Desde ter dito à imprensa que “não permitiria” um acordo de cessar-fogo dos Estados Unidos com o Irão que fosse mau para Israel até ao seu assédio televisivo a activistas vinculados à Flotilha Global Sumud, as acções de Ben-Gvir suscitaram indignação a nível global.

Histórias recomendadas

lista de 4 itensfim da lista

Foi conveniente classificar o líder de extrema-direita do partido Poder Judaico como um elemento político atípico dentro da coligação governamental do primeiro-ministro Benjamin Netanyahu. Isto permitiu que os críticos nacionais dos factos da extrema-direita em Israel continuassem a apoiar o governo, e que as empresas e países externos continuassem o comércio, apesar das crescentes condenações do governo israelita.

Após repreensões públicas das provocações de Ben-Gvir aos activistas europeus predominantes por parte do Reino Unido, França, Itália, Canadá – e até mesmo dos principais aliados de Israel nos EUA – Netanyahu compreendeu o profundo dano que isto estava a causar à imagem de relações públicas de Israel, e descreveu o espectáculo como “não alinhado com os valores e normas de Israel”.

O Ministro dos Negócios Estrangeiros de Israel, Gideon Sa’ar, foi mais longe, divulgando uma declaração acusando o seu colega ministro de causar danos conscientemente ao Estado de Israel e alegando que Ben-Gvir “não era o rosto de Israel”.

É um sentimento partilhado por muitos meios de comunicação social israelitas, ansiosos por separar o ministro do Estado e do governo israelitas, mas parece evidente que o oposto é verdadeiro, e Ben-Gvir é o rosto de uma secção cada vez mais dominante da sociedade israelita.

“Ele é estúpido, o que nos diz que não está agindo por conta própria”, disse à Al Jazeera Aida Touma-Sliman, membro do Knesset, do partido de esquerda Hadash. “Tudo o que ele faz é com a ajuda de outros políticos e funcionários públicos que compartilham suas crenças. Ele não seria capaz de fazer o que faz se eles não o ajudassem.”

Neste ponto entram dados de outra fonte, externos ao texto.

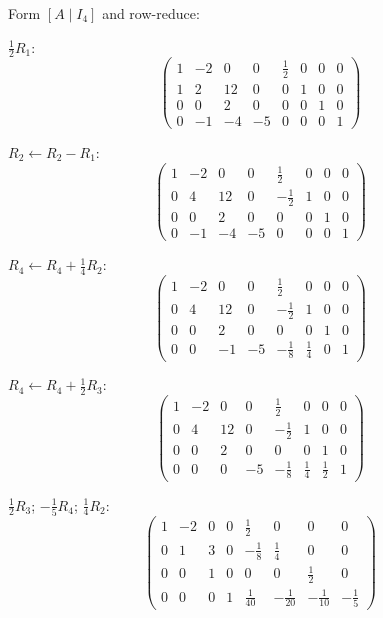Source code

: \documentclass[12pt,a3paper]{article}
\begin{document}
\begin{tcolorbox}[enhanced,breakable,
  colback=cB!4,colframe=cB,boxrule=0.8pt,arc=5pt,
  title={\textbf{Answer --- Inverse of $A=\begin{pmatrix}2&-4&0&0\\1&2&12&0\\0&0&2&0\\0&-1&-4&-5\end{pmatrix}$}},
  fonttitle=\bfseries\color{white},colbacktitle=cB]

Form $[A\mid I_4]$ and row-reduce:

$\frac{1}{2}R_1$:
\[
\left(\begin{array}{cccc|cccc}
1&-2&0&0&\frac{1}{2}&0&0&0\\
1&2&12&0&0&1&0&0\\
0&0&2&0&0&0&1&0\\
0&-1&-4&-5&0&0&0&1
\end{array}\right)
\]

$R_2\leftarrow R_2-R_1$:
\[
\left(\begin{array}{cccc|cccc}
1&-2&0&0&\frac{1}{2}&0&0&0\\
0&4&12&0&-\frac{1}{2}&1&0&0\\
0&0&2&0&0&0&1&0\\
0&-1&-4&-5&0&0&0&1
\end{array}\right)
\]

$R_4\leftarrow R_4+\frac{1}{4}R_2$:
\[
\left(\begin{array}{cccc|cccc}
1&-2&0&0&\frac{1}{2}&0&0&0\\
0&4&12&0&-\frac{1}{2}&1&0&0\\
0&0&2&0&0&0&1&0\\
0&0&-1&-5&-\frac{1}{8}&\frac{1}{4}&0&1
\end{array}\right)
\]

$R_4\leftarrow R_4+\frac{1}{2}R_3$:
\[
\left(\begin{array}{cccc|cccc}
1&-2&0&0&\frac{1}{2}&0&0&0\\
0&4&12&0&-\frac{1}{2}&1&0&0\\
0&0&2&0&0&0&1&0\\
0&0&0&-5&-\frac{1}{8}&\frac{1}{4}&\frac{1}{2}&1
\end{array}\right)
\]

$\frac{1}{2}R_3$;\; $-\frac{1}{5}R_4$;\; $\frac{1}{4}R_2$:
\[
\left(\begin{array}{cccc|cccc}
1&-2&0&0&\frac{1}{2}&0&0&0\\
0&1&3&0&-\frac{1}{8}&\frac{1}{4}&0&0\\
0&0&1&0&0&0&\frac{1}{2}&0\\
0&0&0&1&\frac{1}{40}&-\frac{1}{20}&-\frac{1}{10}&-\frac{1}{5}
\end{array}\right)
\]


\end{tcolorbox}
\end{document}
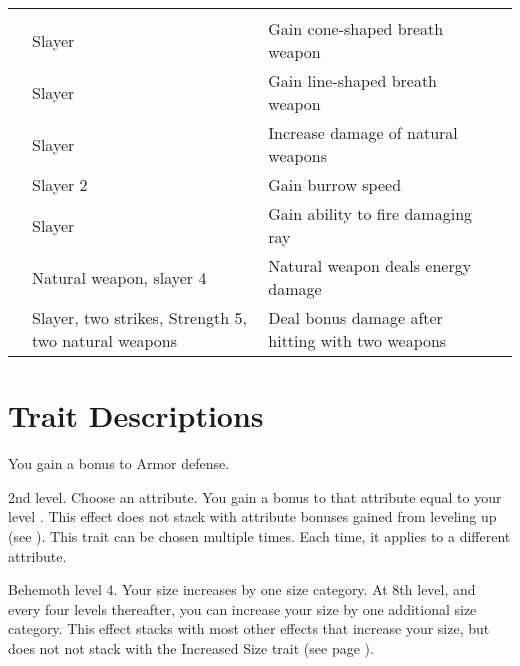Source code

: \begin{longtabuwrapper}
\begin{longtabu}{>{\lcol}p{10em} >{\lcol}p{15em} >{\lcol}X >{\lcol}p{3em}}
            \midrule
            \label{Slayer Traits} &  &  &  \\
             & Slayer & Gain cone-shaped breath weapon &  \\
             & Slayer & Gain line-shaped breath weapon &  \\
             & Slayer & Increase damage of natural weapons &  \\
             & Slayer 2 & Gain burrow speed &  \\
             & Slayer & Gain ability to fire damaging ray &  \\
             & Natural weapon, slayer 4 & Natural weapon deals energy damage &  \\
             & Slayer, two strikes, Strength 5, two natural weapons & Deal bonus damage after hitting with two weapons &  \\
        \end{longtabu}
    \end{longtabuwrapper}

    \twocolumn

\section{Trait Descriptions}

    \featben You gain a  bonus to Armor defense.

    \featpre 2nd level.
    \featben Choose an attribute.
    You gain a bonus to that attribute equal to your level .
    This effect does not stack with attribute bonuses gained from leveling up (see ).
     This trait can be chosen multiple times.
    Each time, it applies to a different attribute.

    \featpre Behemoth level 4.
    \featben Your size increases by one size category.
    At 8th level, and every four levels thereafter, you can increase your size by one additional size category.
    This effect stacks with most other effects that increase your size, but does not not stack with the Increased Size trait (see page ).

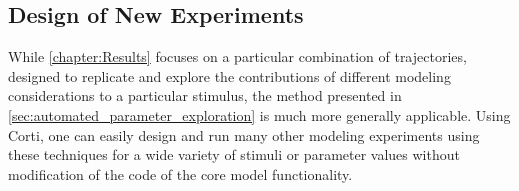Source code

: \subsection{Design of New Experiments} %
\label{sub:design_of_new_experiments}
While \autoref{chapter:Results} focuses on a particular combination of trajectories, designed to replicate and explore the contributions of different modeling considerations to a particular stimulus, the method presented in \autoref{sec:automated_parameter_exploration} is much more generally applicable.  Using Corti, one can easily design and run many other modeling experiments using these techniques for a wide variety of stimuli or parameter values without modification of the code of the core model functionality. 
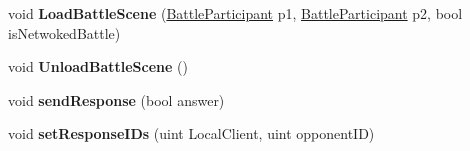 \begin{DoxyCompactItemize}
\item 
\hypertarget{class_game_manager_a9d3b6a3fb49a9402e1afde9224a12e21}{void {\bfseries Load\-Battle\-Scene} (\hyperlink{class_battle_participant}{Battle\-Participant} p1, \hyperlink{class_battle_participant}{Battle\-Participant} p2, bool is\-Netwoked\-Battle)}\label{class_game_manager_a9d3b6a3fb49a9402e1afde9224a12e21}

\item 
\hypertarget{class_game_manager_a4b49768a7f34b0f3795741f997eca643}{void {\bfseries Unload\-Battle\-Scene} ()}\label{class_game_manager_a4b49768a7f34b0f3795741f997eca643}

\item 
\hypertarget{class_game_manager_a716b6f017d2c90b2e53163a64e0838b7}{void {\bfseries send\-Response} (bool answer)}\label{class_game_manager_a716b6f017d2c90b2e53163a64e0838b7}

\item 
\hypertarget{class_game_manager_ae47f87854a1314f74035195257b84233}{void {\bfseries set\-Response\-I\-Ds} (uint Local\-Client, uint opponent\-I\-D)}\label{class_game_manager_ae47f87854a1314f74035195257b84233}

\end{DoxyCompactItemize}
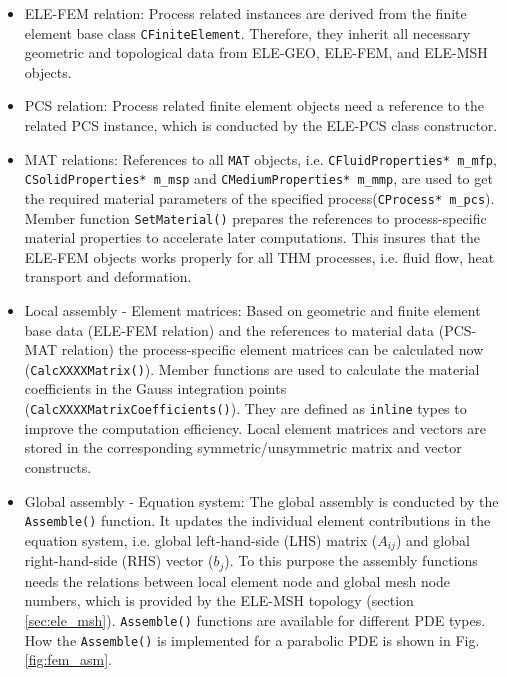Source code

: \begin{itemize}
 \item ELE-FEM relation:
Process related instances are derived from the finite element base
class \texttt{CFiniteElement}. Therefore, they inherit all
necessary geometric and topological data from ELE-GEO, ELE-FEM,
and ELE-MSH objects.
 \item PCS relation:
Process related finite element objects need a reference to the
related PCS instance, which is conducted by the ELE-PCS class
constructor.
 \item MAT relations:
References to all \texttt{MAT} objects, i.e.
\texttt{CFluidProperties* m\_mfp}, \texttt{CSolidProper\-ties*
m\_msp} and \texttt{CMediumProperties* m\_mmp}, are used to get
the required material parameters of the specified
process(\texttt{CProcess* m\_pcs}). Member function
\texttt{SetMaterial()} prepares the references to process-specific
material properties to accelerate later computations. This insures
that the ELE-FEM objects works properly for all THM processes,
i.e. fluid flow, heat transport and deformation.
 \item Local assembly - Element matrices:
Based on geometric and finite element base data (ELE-FEM relation)
and the references to material data (PCS-MAT relation) the
process-specific element matrices can be calculated now
(\texttt{CalcXXXXMatrix()}). Member functions are used to
calculate the material coefficients in the Gauss integration
points (\texttt{CalcXXXXMatrixCoefficients()}). They are defined
as \texttt{inline} types to improve the computation efficiency.
Local element matrices and vectors are stored in the corresponding
symmetric/unsymmetric matrix and vector constructs.
 \item Global assembly - Equation system:
The global assembly is conducted by the \texttt{Assemble()}
function. It updates the individual element contributions in the
equation system, i.e. global left-hand-side (LHS) matrix
($A_{ij}$) and global right-hand-side (RHS) vector ($b_j$). To
this purpose the assembly functions needs the relations between
local element node and global mesh node numbers, which is provided
by the ELE-MSH topology (section \ref{sec:ele_msh}).
\texttt{Assemble()} functions are available for different PDE
types. How the \texttt{Assemble()} is implemented for a parabolic
PDE is shown in Fig. \ref{fig:fem_asm}.
\end{itemize}

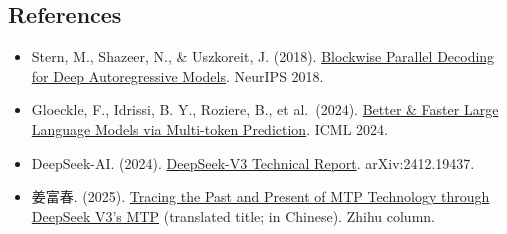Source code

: \FloatBarrier
{}
\hypertarget{references-101}{%
\subsection{References}\label{references-101}}

\vspace{0.25em}
\begin{itemize}
\tightlist
\item
  Stern, M., Shazeer, N., \& Uszkoreit, J. (2018). \href{https://arxiv.org/abs/1811.03115}{Blockwise Parallel Decoding for Deep Autoregressive Models}. NeurIPS 2018.
\item
  Gloeckle, F., Idrissi, B. Y., Roziere, B., et al.~(2024). \href{https://arxiv.org/abs/2404.19737}{Better \& Faster Large Language Models via Multi-token Prediction}. ICML 2024.
\item
  DeepSeek-AI. (2024). \href{https://arxiv.org/abs/2412.19437}{DeepSeek-V3 Technical Report}. arXiv:2412.19437.
\item
  姜富春. (2025). \href{https://zhuanlan.zhihu.com/p/18056041194}{Tracing the Past and Present of MTP Technology through DeepSeek V3's MTP} (translated title; in Chinese). Zhihu column.
\end{itemize}

\clearpage
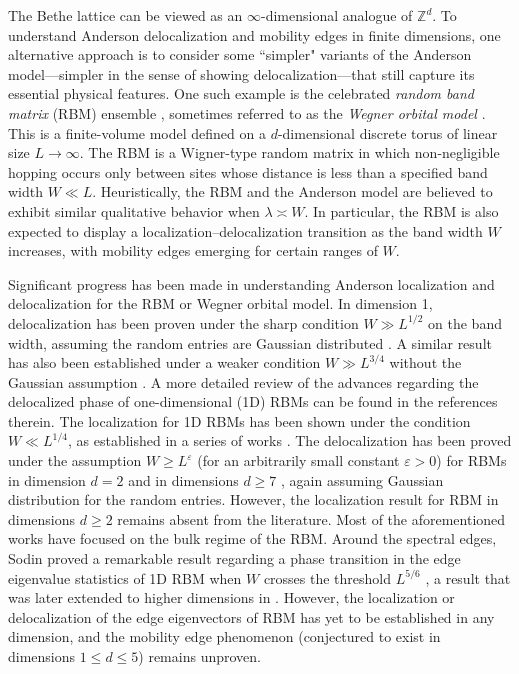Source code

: \documentclass[10pt,reqno]{amsart}
\numberwithin{equation}{section}
\numberwithin{figure}{section}
\theoremstyle{plain} %
\theoremstyle{definition} %
\newcommand{\Z}{\mathbb{Z}}
\newcommand{\e}{{\varepsilon}}
\numberwithin{equation}{section}
\begin{document}
The Bethe lattice can be viewed as an $\infty$-dimensional analogue of $\Z^d$. To understand Anderson delocalization and mobility edges in finite dimensions, one alternative approach is to consider some ``simpler" variants of the Anderson model---simpler in the sense of showing delocalization---that still capture its essential physical features. One such example is the celebrated \emph{random band matrix} (RBM) ensemble \cite{scalingabndCGMLIF1990PRL,ConJ-Ref2,ScalingPropertyBandMatrixFYMA1991PRL}, sometimes referred to as the \emph{Wegner orbital model} \cite{Wegner1,Wegner2, Wegner3}. 
This is a finite-volume model defined on a $d$-dimensional discrete torus of linear size $L\to \infty$. The RBM is a Wigner-type random matrix in which non-negligible hopping occurs only between sites whose distance is less than a specified band width $W \ll L$. 
Heuristically, the RBM and the Anderson model are believed to exhibit similar qualitative behavior when $\lambda \asymp  W$. In particular, the RBM is also expected to display a localization–delocalization transition as the band width $W$ increases, with mobility edges emerging for certain ranges of $W$. 

Significant progress has been made in understanding Anderson localization and delocalization for the RBM or Wegner orbital model. In dimension 1, delocalization has been proven under the sharp condition $W\gg L^{1/2}$ on the band width, assuming the random entries are Gaussian distributed \cite{yau2025delocalizationonedimensionalrandomband}. A similar result has also been established under a weaker condition $W\gg L^{3/4}$ without the Gaussian assumption \cite{PartI,PartII,Band1D_III}. 
A more detailed review of the advances regarding the delocalized phase of one-dimensional (1D) RBMs can be found in the references therein. The localization for 1D RBMs has been shown under the condition $W\ll L^{1/4}$, as established in a series of works \cite{Sch2009,Wegner,CS1_4,CPSS1_4}. 
The delocalization has been proved under the assumption $W\ge L^\e$ (for an arbitrarily small constant $\e>0$) for RBMs in dimension $d=2$ \cite{Band2D} and in dimensions $d\ge 7$ \cite{CFHJBulkBandAOP2024,yang2021delocalizationquantumdiffusionrandom,YYYTexpansion2022CMP}, again assuming Gaussian distribution for the random entries. 
However, the localization result for RBM in dimensions $d\ge 2$ remains absent from the literature.
Most of the aforementioned works have focused on the bulk regime of the RBM. Around the spectral edges, Sodin proved a remarkable result regarding a phase transition in the edge eigenvalue statistics of 1D RBM when $W$ crosses the threshold $L^{5/6}$ \cite{Sod2010}, a result that was later extended to higher dimensions in \cite{Band_Edge123}. 
However, the localization or delocalization of the edge eigenvectors of RBM has yet to be established in any dimension, and the mobility edge phenomenon (conjectured to exist in dimensions $1\le d\le 5$) remains unproven. 
\end{document}
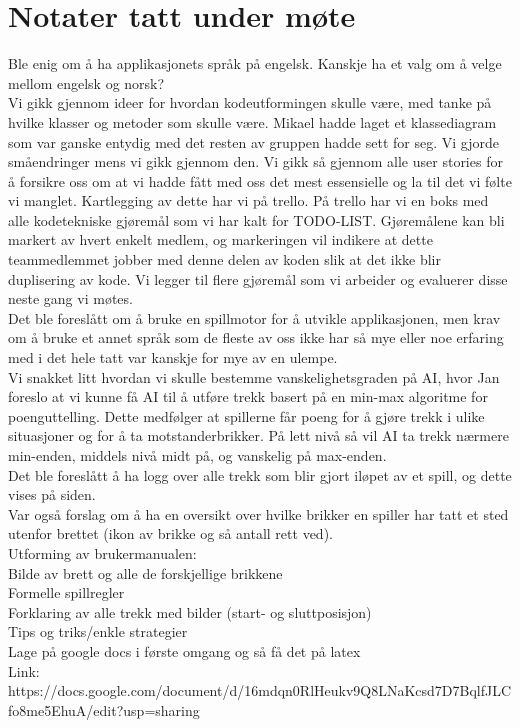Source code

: \documentclass[letterpaper,11pt]{article}
\begin{document}
\section*{Notater tatt under møte}
Ble enig om å ha applikasjonets språk på engelsk. Kanskje ha et valg om å velge mellom engelsk og norsk?\\
Vi gikk gjennom ideer for hvordan kodeutformingen skulle være, med tanke på hvilke klasser og metoder som skulle være. Mikael hadde laget et klassediagram
som var ganske entydig med det resten av gruppen hadde sett for seg. Vi gjorde småendringer mens vi gikk gjennom den. Vi gikk så gjennom alle user stories for å forsikre  oss om at vi hadde fått med oss det mest essensielle og la til det vi følte vi manglet. Kartlegging av dette har vi på trello. På trello har vi en boks med alle kodetekniske gjøremål som vi har kalt for TODO-LIST. Gjøremålene kan bli markert av hvert enkelt medlem, og markeringen vil indikere at dette teammedlemmet jobber med denne delen av koden slik at det ikke blir duplisering av kode. Vi legger til flere gjøremål som vi arbeider og evaluerer disse neste gang vi møtes.\\
Det ble foreslått om å bruke en spillmotor for å utvikle applikasjonen, men krav om å bruke et annet språk som de fleste av oss ikke har så mye eller noe erfaring med i det hele tatt var kanskje for mye av en ulempe.\\

Vi snakket litt hvordan vi skulle bestemme vanskelighetsgraden på AI, hvor Jan foreslo at vi kunne få AI til å utføre trekk basert på en min-max algoritme for poenguttelling. Dette medfølger at spillerne får poeng for å gjøre trekk i ulike situasjoner og for å ta motstanderbrikker. På lett nivå så vil AI ta trekk nærmere min-enden, middels nivå midt på, og vanskelig på max-enden.\\

Det ble foreslått å ha logg over alle trekk som blir gjort iløpet av et spill, og dette vises på siden.\\
Var også forslag om å ha en oversikt over hvilke brikker en spiller har tatt et sted utenfor brettet (ikon av brikke og så antall rett ved).\\

Utforming av brukermanualen:\\
Bilde av brett og alle de forskjellige brikkene\\
Formelle spillregler\\
Forklaring av alle trekk med bilder (start- og sluttposisjon)\\
Tips og triks/enkle strategier\\
Lage på google docs i første omgang og så få det på latex\\
Link: https://docs.google.com/document/d/16mdqn0RlHeukv9Q8LNaKcsd7D7BqlfJLCfo8me5EhuA/edit?usp=sharing\\
\end{document}
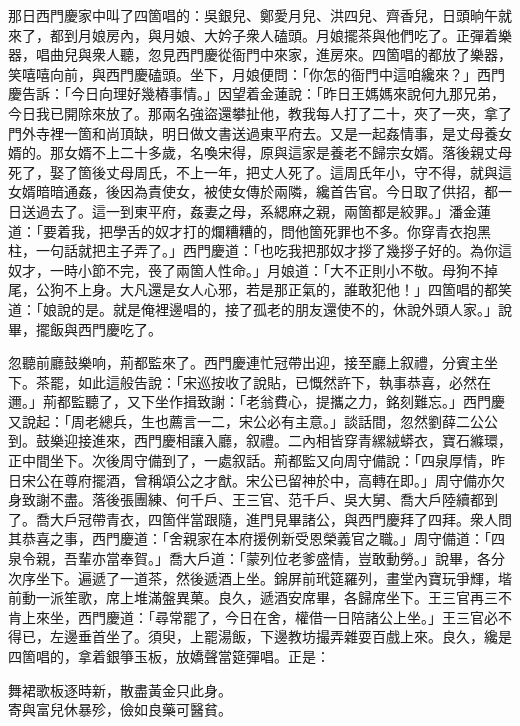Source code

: 那日西門慶家中叫了四箇唱的：吳銀兒、鄭愛月兒、洪四兒、齊香兒，日頭晌午就來了，都到月娘房內，與月娘、大妗子衆人磕頭。月娘擺茶與他們吃了。正彈着樂器，唱曲兒與衆人聽，忽見西門慶從衙門中來家，進房來。四箇唱的都放了樂器，笑嘻嘻向前，與西門慶磕頭。坐下，月娘便問：「你怎的衙門中這咱纔來？」西門慶告訴：「今日向理好幾樁事情。」因望着金蓮說：「昨日王媽媽來說何九那兄弟，今日我已開除來放了。那兩名強盜還攀扯他，教我每人打了二十，夾了一夾，拿了門外寺裡一箇和尚頂缺，明日做文書送過東平府去。又是一起姦情事，是丈母養女婿的。那女婿不上二十多歲，名喚宋得，原與這家是養老不歸宗女婿。落後親丈母死了，娶了箇後丈母周氏，不上一年，把丈人死了。這周氏年小，守不得，就與這女婿暗暗通姦，後因為責使女，被使女傳於兩隣，纔首告官。今日取了供招，都一日送過去了。這一到東平府，姦妻之母，系緦麻之親，兩箇都是絞罪。」潘金蓮道：「要着我，把學舌的奴才打的爛糟糟的，問他箇死罪也不多。你穿青衣抱黑柱，一句話就把主子弄了。」{}{}西門慶道：「也吃我把那奴才拶了幾拶子好的。為你這奴才，一時小節不完，䘮了兩箇人性命。」月娘道：「大不正則小不敬。母狗不掉尾，公狗不上身。大凡還是女人心邪，若是那正氣的，誰敢犯他！」{}四箇唱的都笑道：「娘說的是。就是俺裡邊唱的，接了孤老的朋友還使不的，休說外頭人家。」說畢，擺飯與西門慶吃了。

忽聽前廳鼓樂响，荊都監來了。西門慶連忙冠帶出迎，接至廳上叙禮，分賓主坐下。茶罷，如此這般告說：「宋巡按收了說貼，已慨然許下，執事恭喜，必然在邇。」荊都監聽了，又下坐作揖致謝：「老翁費心，提攜之力，銘刻難忘。」西門慶又說起：「周老總兵，生也薦言一二，宋公必有主意。」談話間，忽然劉薛二公公到。鼓樂迎接進來，西門慶相讓入廳，叙禮。二內相皆穿青縲絨蟒衣，寶石縧環，正中間坐下。次後周守備到了，一處叙話。荊都監又向周守備說：「四泉厚情，昨日宋公在尊府擺酒，曾稱頌公之才猷。宋公已留神於中，高轉在即。」周守備亦欠身致謝不盡。落後張團練、何千戶、王三官、范千戶、吳大舅、喬大戶陸續都到了。喬大戶冠帶青衣，四箇伴當跟隨，{}進門見畢諸公，與西門慶拜了四拜。衆人問其恭喜之事，西門慶道：「舍親家在本府援例新受恩榮義官之職。」周守備道：「四泉令親，吾輩亦當奉賀。」喬大戶道：「蒙列位老爹盛情，{}豈敢動勞。」說畢，各分次序坐下。遍遞了一道茶，然後遞酒上坐。錦屏前玳筵羅列，畫堂內寶玩爭輝，堦前動一派笙歌，席上堆滿盤異菓。良久，遞酒安席畢，各歸席坐下。王三官再三不肯上來坐，西門慶道：「尋常罷了，今日在舍，權借一日陪諸公上坐。」王三官必不得已，左邊垂首坐了。須臾，上罷湯飯，下邊教坊撮弄雜耍百戲上來。良久，纔是四箇唱的，拿着銀箏玉板，放嬌聲當筵彈唱。正是：

\begin{myquote} 
舞裙歌板逐時新，散盡黃金只此身。\\寄與富兒休暴殄，儉如良藥可醫貧。
\end{myquote}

O extremista de direita, provocador e incitador de condenações à violência, acabou por exercer um controlo incontestável sobre a polícia e as forças prisionais desde que assumiu o papel recém-criado de Ministro da Segurança Nacional em 2022.

“Se apenas um polícia dissesse não, não se pode politizar a força policial, seria isso”, disse Touma-Sliman. “Se o chefe do serviço penitenciário dissesse não, não se pode passar fome, torturar e abusar sexualmente dos presos, eles não o fariam, e seria isso.”

Forjado na divisão

Ben-Gvir não era uma figura desconhecida quando entrou no governo em 2022. O seu primeiro contacto com a proeminência nacional ocorreu em 1995, depois de o primeiro-ministro de Israel, Yitzhak Rabin, ter concordado com os Acordos de Oslo, uma série de acordos com a Organização para a Libertação da Palestina (OLP), que o mundo esperava que fossem um caminho para uma solução de dois Estados.

Na época, sorrindo para a câmera, Ben-Gvir, de 19 anos, foi filmado brandindo o enfeite de capô do Cadillac do carro de Rabin, declarando para as câmeras: “Chegamos até o carro dele, vamos chegar até ele também”.

Rabin foi assassinado poucas semanas depois pelo extremista de direita e ultranacionalista Yigal Amir.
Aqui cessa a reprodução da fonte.